Mi mostra il vigneto vicino al paese, poi saliamo sul monte, nel suo ‘vigneto-frutteto’ (vedere il video racconto sopra). Le chiedo se abbia avuto pressioni dalla famiglia, che in casi simili può essere un grande aiuto o un grande freno. “Mi hanno sempre lasciato libera. Nel momento in cui mi è diventato chiaro come volevo lavorare non ho più aspettato: temevo che aspettare mi avrebbe fatto perdere le energie che ho a questa età, e poi magari non sarei mai partita con un progetto mio”.
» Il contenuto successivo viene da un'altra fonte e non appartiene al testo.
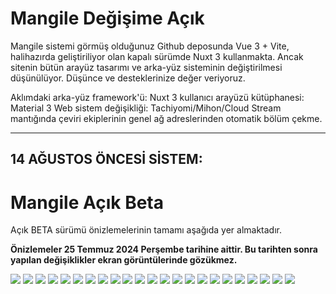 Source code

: # Mangile Değişime Açık

Mangile sistemi görmüş olduğunuz Github deposunda Vue 3 + Vite, halihazırda geliştiriliyor olan kapalı sürümde Nuxt 3 kullanmakta. Ancak sitenin bütün arayüz tasarımı ve arka-yüz sisteminin değiştirilmesi düşünülüyor. Düşünce ve desteklerinize değer veriyoruz.

Aklımdaki arka-yüz framework'ü: Nuxt 3
          kullanıcı arayüzü kütüphanesi: Material 3 Web
          sistem değişikliği: Tachiyomi/Mihon/Cloud Stream mantığında çeviri ekiplerinin genel ağ adreslerinden otomatik bölüm çekme.

--------------------
**14 AĞUSTOS ÖNCESİ SİSTEM:**
--------------------

# Mangile Açık Beta

Açık BETA sürümü önizlemelerinin tamamı aşağıda yer almaktadır.

**Önizlemeler 25 Temmuz 2024 Perşembe tarihine aittir. Bu tarihten sonra yapılan değişiklikler ekran görüntülerinde gözükmez.**

<img src="https://firebasestorage.googleapis.com/v0/b/mangile-2229f.appspot.com/o/previews-25072024%2FScreenshot%202024-07-25%20at%2015-39-35%20Mangile.png?alt=media&token=e4d4e625-6f19-4a74-8fda-77fde54240d3"/>
<img src="https://firebasestorage.googleapis.com/v0/b/mangile-2229f.appspot.com/o/previews-25072024%2FScreenshot%202024-07-25%20at%2015-40-10%20Mangile.png?alt=media&token=9a73e4f7-a4e2-45cd-a2cb-f3d5ebf8ae0b"/>
<img src="https://firebasestorage.googleapis.com/v0/b/mangile-2229f.appspot.com/o/previews-25072024%2FScreenshot%202024-07-25%20at%2015-40-32%20Mangile.png?alt=media&token=d834dfe0-7d47-41ae-8686-1d205eb2c24f"/>
<img src="https://firebasestorage.googleapis.com/v0/b/mangile-2229f.appspot.com/o/previews-25072024%2FScreenshot%202024-07-25%20at%2015-40-57%20Mangile.png?alt=media&token=8fcedf8e-abd6-4c99-8caf-0c91d37a3781"/>
<img src="https://firebasestorage.googleapis.com/v0/b/mangile-2229f.appspot.com/o/previews-25072024%2FScreenshot%202024-07-25%20at%2015-41-26%20Mangile.png?alt=media&token=b3fc61a8-9f22-4f2f-9ae5-6ede6a070916"/>
<img src="https://firebasestorage.googleapis.com/v0/b/mangile-2229f.appspot.com/o/previews-25072024%2FScreenshot%202024-07-25%20at%2015-41-54%20Mangile.png?alt=media&token=6cfc0d95-3101-4f16-94c2-96952378ff32"/>
<img src="https://firebasestorage.googleapis.com/v0/b/mangile-2229f.appspot.com/o/previews-25072024%2FScreenshot%202024-07-25%20at%2015-43-18%20Mangile.png?alt=media&token=79e74e4e-0c86-43db-aca9-68c08c62f237"/>
<img src="https://firebasestorage.googleapis.com/v0/b/mangile-2229f.appspot.com/o/previews-25072024%2FScreenshot%202024-07-25%20at%2015-43-34%20Mangile.png?alt=media&token=150bd062-781d-4e62-8fe5-f8d5eaaec00e"/>
<img src="https://firebasestorage.googleapis.com/v0/b/mangile-2229f.appspot.com/o/previews-25072024%2FScreenshot%202024-07-25%20at%2015-43-34%20Mangile.png?alt=media&token=150bd062-781d-4e62-8fe5-f8d5eaaec00e"/>
<img src="https://firebasestorage.googleapis.com/v0/b/mangile-2229f.appspot.com/o/previews-25072024%2FScreenshot%202024-07-25%20at%2015-44-40%20Mangile.png?alt=media&token=24238afd-770c-42c3-b572-6fb81573a220"/>
<img src="https://firebasestorage.googleapis.com/v0/b/mangile-2229f.appspot.com/o/previews-25072024%2FScreenshot%202024-07-25%20at%2015-45-04%20Mangile.png?alt=media&token=40d1e913-cbcd-4324-b762-6447ceeaa611"/>
<img src="https://firebasestorage.googleapis.com/v0/b/mangile-2229f.appspot.com/o/previews-25072024%2FScreenshot%202024-07-25%20at%2015-45-16%20Mangile.png?alt=media&token=47202839-8754-4a7c-b663-0acc32e7a114"/>
<img src="https://firebasestorage.googleapis.com/v0/b/mangile-2229f.appspot.com/o/previews-25072024%2FScreenshot%202024-07-25%20at%2015-46-44%20Mangile.png?alt=media&token=1980fa1a-dc86-4565-a73d-c7e837396a23"/>
<img src="https://firebasestorage.googleapis.com/v0/b/mangile-2229f.appspot.com/o/previews-25072024%2FScreenshot%202024-07-25%20at%2015-52-42%20Mangile.png?alt=media&token=118f0dc4-b71c-451a-87ee-034695b27732"/>
<img src="https://firebasestorage.googleapis.com/v0/b/mangile-2229f.appspot.com/o/previews-25072024%2FScreenshot%202024-07-25%20at%2015-53-14%20Mangile.png?alt=media&token=2f6d6f9a-d5c7-4863-9eb4-49b8aa4e8785"/>
<img src="https://firebasestorage.googleapis.com/v0/b/mangile-2229f.appspot.com/o/previews-25072024%2FScreenshot%202024-07-25%20at%2015-53-44%20Mangile.png?alt=media&token=265d1206-f16d-449f-8d9f-8c8cfa0e6219"/>
<img src="https://firebasestorage.googleapis.com/v0/b/mangile-2229f.appspot.com/o/previews-25072024%2FScreenshot%202024-07-25%20at%2015-56-39%20Mangile.png?alt=media&token=272541e3-06b0-4ea2-8519-fb1250c4eeae"/>
<img src="https://firebasestorage.googleapis.com/v0/b/mangile-2229f.appspot.com/o/previews-25072024%2FScreenshot%202024-07-25%20at%2015-57-15%20Mangile.png?alt=media&token=13803d42-2780-4a1f-9acf-ca758a0ad497"/>
<img src="https://firebasestorage.googleapis.com/v0/b/mangile-2229f.appspot.com/o/previews-25072024%2FScreenshot%202024-07-25%20at%2016-00-55%20Mangile.png?alt=media&token=190e65fe-6e21-4241-a46c-79c9afbfe3d4"/>
<img src="https://firebasestorage.googleapis.com/v0/b/mangile-2229f.appspot.com/o/previews-25072024%2FScreenshot%202024-07-25%20at%2016-01-16%20Mangile.png?alt=media&token=e6d4ad82-ec39-4257-8da7-52fc471eac5a"/>
<img src="https://firebasestorage.googleapis.com/v0/b/mangile-2229f.appspot.com/o/previews-25072024%2FScreenshot%202024-07-25%20at%2016-01-31%20Mangile.png?alt=media&token=2cbc0bac-a39d-46ee-93a5-3a77f04e25cd"/>
<img src="https://firebasestorage.googleapis.com/v0/b/mangile-2229f.appspot.com/o/previews-25072024%2FScreenshot%202024-07-25%20at%2016-00-20%20Mangile.png?alt=media&token=abe98a98-b60b-4d98-9248-f65ff55d92f7"/>
<img src="https://firebasestorage.googleapis.com/v0/b/mangile-2229f.appspot.com/o/previews-25072024%2FScreenshot%202024-07-25%20at%2015-55-13%20Mangile.png?alt=media&token=467e2ee7-c781-4828-8d07-5cb616a050c2"/>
A darle la spinta, qualche incontro fatto nel tempo. Primo tra tutti, Piero Incisa della Rocchetta, il nipote del marchese Mario Incisa, ‘quello del Sassicaia’, che in Patagonia gestisce l’azienda Bodega Chacra. Quando parla dell’Argentina s’illumina ancora di più: è il paese che più l’ha influenzata, soprattutto per la natura potentissima e l’attaccamento di alcuni produttori hanno con la terra. In Italia, una delle aziende di riferimento è stata Foradori, “fondamentale per la gestione vigneto”.
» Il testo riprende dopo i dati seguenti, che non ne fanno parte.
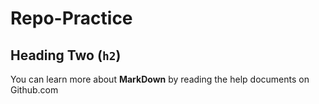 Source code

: Repo-Practice
=============

## Heading Two (`h2`)

You can learn more about **MarkDown** by reading the help documents on Github.com
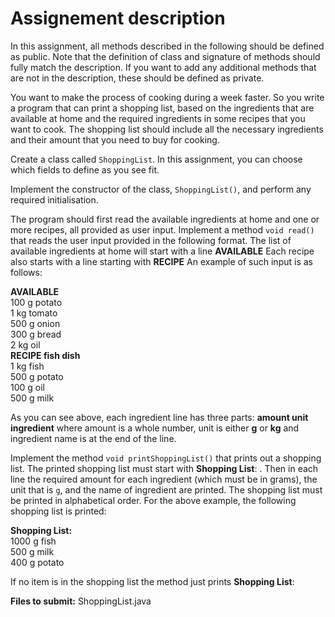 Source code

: # Assignement description
In this assignment, all methods described in the following should be defined as public. Note that the definition
of class and signature of methods should fully match the description.
If you want to add any additional methods that are not in the description, these should be defined as private.

You want to make the process of cooking during a week faster.
So you write a program that can print a shopping list, based on the ingredients that are available at home and
the required ingredients in some recipes that you want to cook.
The shopping list should include all the necessary ingredients and their amount that you need to buy for cooking.

Create a class called `ShoppingList`. In this assignment, you can choose which fields to define as you see fit.

Implement the constructor of the class, `ShoppingList()`, and perform any required initialisation.

The program should first read the available ingredients at home and one or more recipes, all provided as user input.
Implement a method `void read()` that reads the user input provided in the following format.
The list of available ingredients at home will start with a line **AVAILABLE**
Each recipe also starts with a line starting with **RECIPE**
An example of such input is as follows:

**AVAILABLE**\
100 g potato\
1 kg tomato\
500 g onion\
300 g bread\
2 kg oil\
**RECIPE fish dish**\
1 kg fish\
500 g potato\
100 g oil\
500 g milk

As you can see above, each ingredient line has three parts: **amount unit ingredient**
where amount is a whole number, unit is either **g** or **kg** and ingredient name is at the end of the line.

Implement the method `void printShoppingList()` that prints out a shopping list.
The printed shopping list must start with **Shopping List**: . Then in each line the required amount for each ingredient (which must be
in grams), the unit that is `g`, and the name of ingredient are printed.
The shopping list must be printed in alphabetical order. For the above example, the following shopping list is printed:

**Shopping List:**\
1000 g fish\
500 g milk\
400 g potato

If no item is in the shopping list the method just prints **Shopping List**:

**Files to submit:** ShoppingList.java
Assaggiamo i vini nel ristorante del fidanzato Mitja Sirk. Il bianco di Mitja 2021 è preciso, fresco, tra fiori bianchi, pesca, con una bella struttura in bocca. Il suo “sogno” sarebbe fare diversi friulani da diversi vigneti ‘identitari’. Il bianco di Marta è invece un blend tra friulano, ribolla e malvasia, affinato in acciaio, anche se in futuro vorrebbe usare il cemento per tutti i vini. Mi dice che deve ancora provare alcune cose che ha in testa, e renderlo ancora più ‘il suo vino’. Il rosso è un merlot con tanto frutto ed energia, come in Argentina, “un vino succoso, come piacciono a me! Del rosso sono già abbastanza soddisfatta”.
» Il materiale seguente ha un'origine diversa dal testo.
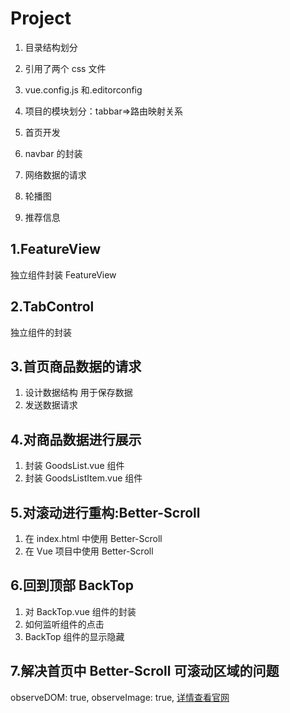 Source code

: # Project

1.  目录结构划分

2.  引用了两个 css 文件

3.  vue.config.js 和.editorconfig

4.  项目的模块划分：tabbar=>路由映射关系

5.  首页开发

6.  navbar 的封装

7.  网络数据的请求

8.  轮播图

9.  推荐信息

## 1.FeatureView

独立组件封装 FeatureView

## 2.TabControl

独立组件的封装

## 3.首页商品数据的请求

1. 设计数据结构 用于保存数据
2. 发送数据请求

## 4.对商品数据进行展示

1. 封装 GoodsList.vue 组件
2. 封装 GoodsListItem.vue 组件

## 5.对滚动进行重构:Better-Scroll

1. 在 index.html 中使用 Better-Scroll
2. 在 Vue 项目中使用 Better-Scroll

## 6.回到顶部 BackTop

1. 对 BackTop.vue 组件的封装
2. 如何监听组件的点击
3. BackTop 组件的显示隐藏

## 7.解决首页中 Better-Scroll 可滚动区域的问题

observeDOM: true,
observeImage: true,
[详情查看官网](https://better-scroll.github.io/docs/en-US/)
Il suo progetto di chiama Martissima, e dopo questa breve conoscenza posso capire perché. Ha un’energia e un entusiasmo bellissimi e penso debba essere d’ispirazione vedere come è riuscita, o almeno stia provando, a concretizzare tutti gli studi fatti, i viaggi, le sue idee. Non è automatico. Penso che sarà molto interessante vedere cosa le due aziende _ Venica&Venica e Martissima_ saranno tra qualche anno; se sarà lei, in futuro, a cambiare approccio, o, al contrario, se sarà la storica azienda di famiglia ad essere influenzata.

“Ogni tanto cerco di dare qualche input e portare parte della mia filosofia”, sorride. “Mio padre è una persona molto aperta, ma vuole vedere risultati tangibili. Anche lui è rimasto incredulo quando ha visto che la differenza di temperatura del suolo tra filari con inerbimento e senza ha toccato i 15 gradi. Prima era scettico, quest’anno mi ha detto di far coprire tutto”.